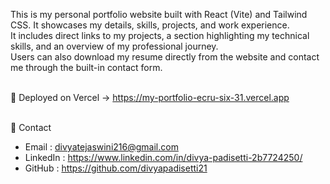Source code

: This is my personal portfolio website built with React (Vite) and Tailwind CSS.
It showcases my details, skills, projects, and work experience.  
It includes direct links to my projects, a section highlighting my technical skills, and an overview of my professional journey.  
Users can also download my resume directly from the website and contact me through the built-in contact form.  <br><br>

🚀 Deployed on Vercel →  https://my-portfolio-ecru-six-31.vercel.app <br><br>

📧 Contact
- Email : divyatejaswini216@gmail.com
- LinkedIn : https://www.linkedin.com/in/divya-padisetti-2b7724250/
- GitHub : https://github.com/divyapadisetti21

------

| Work task |
Skip every picture, and give the rest of the material above again exactly.

| Solution |
Source code

: This is my personal portfolio website built with React (Vite) and Tailwind CSS.
It showcases my details, skills, projects, and work experience.  
It includes direct links to my projects, a section highlighting my technical skills, and an overview of my professional journey.  
Users can also download my resume directly from the website and contact me through the built-in contact form.  <br><br>

🚀 Deployed on Vercel →  https://my-portfolio-ecru-six-31.vercel.app <br><br>

📧 Contact
- Email : divyatejaswini216@gmail.com
- LinkedIn : https://www.linkedin.com/in/divya-padisetti-2b7724250/
- GitHub : https://github.com/divyapadisetti21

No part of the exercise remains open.